### Work to complete
For this exercise, repeat the records below exactly and omit every picture.

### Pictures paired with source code
----
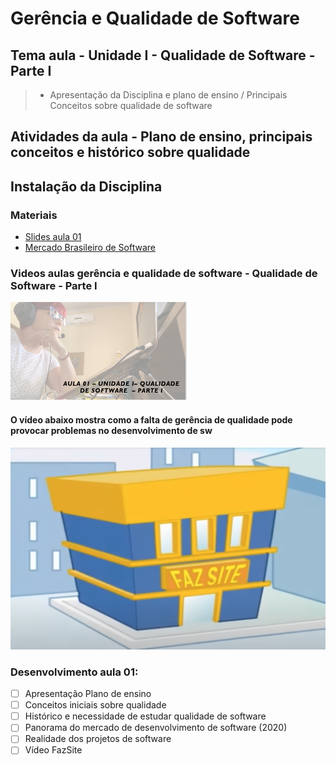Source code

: # Gerência e Qualidade de Software
## Tema aula - Unidade I - Qualidade de Software - Parte I
 
>  * Apresentação da Disciplina e plano de ensino / Principais Conceitos sobre qualidade de software

## Atividades da aula - Plano de ensino, principais conceitos e histórico sobre qualidade

## Instalação da Disciplina

### Materiais
- [Slides aula 01](aula2_UnidadeI_Qualidade_sw_parteII.pdf)
- [Mercado Brasileiro de Software](mercado_brasileiro_sw_2021.pdf)

### Videos aulas gerência e qualidade de software -  Qualidade de Software - Parte I
[![Aula - Qualidade de Software PARTE I](capa_aula1.png)](https://www.youtube.com/watch?v=WvBiQnRSKbw)

####  O vídeo abaixo mostra como a falta de gerência de qualidade pode provocar problemas no desenvolvimento de sw

[![material complementar aula01](fazsite1.png)](https://www.youtube.com/watch?v=kF8sxDDoRns)



### Desenvolvimento aula 01: 

- [ ]  Apresentação Plano de ensino
- [ ]  Conceitos iniciais sobre qualidade
- [ ]  Histórico e necessidade de estudar qualidade de software
- [ ]  Panorama do mercado de desenvolvimento de software (2020)
- [ ]  Realidade dos projetos de software
- [ ]  Vídeo FazSite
----
### Expected answer
Source code

: # Gerência e Qualidade de Software
## Tema aula - Unidade I - Qualidade de Software - Parte I
 
>  * Apresentação da Disciplina e plano de ensino / Principais Conceitos sobre qualidade de software

## Atividades da aula - Plano de ensino, principais conceitos e histórico sobre qualidade

## Instalação da Disciplina

### Materiais
- [Slides aula 01](aula2_UnidadeI_Qualidade_sw_parteII.pdf)
- [Mercado Brasileiro de Software](mercado_brasileiro_sw_2021.pdf)

### Videos aulas gerência e qualidade de software -  Qualidade de Software - Parte I
[![Aula - Qualidade de Software PARTE I](capa_aula1.png)](https://www.youtube.com/watch?v=WvBiQnRSKbw)

####  O vídeo abaixo mostra como a falta de gerência de qualidade pode provocar problemas no desenvolvimento de sw

[![material complementar aula01](fazsite1.png)](https://www.youtube.com/watch?v=kF8sxDDoRns)



### Desenvolvimento aula 01: 

- [ ]  Apresentação Plano de ensino
- [ ]  Conceitos iniciais sobre qualidade
- [ ]  Histórico e necessidade de estudar qualidade de software
- [ ]  Panorama do mercado de desenvolvimento de software (2020)
- [ ]  Realidade dos projetos de software
- [ ]  Vídeo FazSite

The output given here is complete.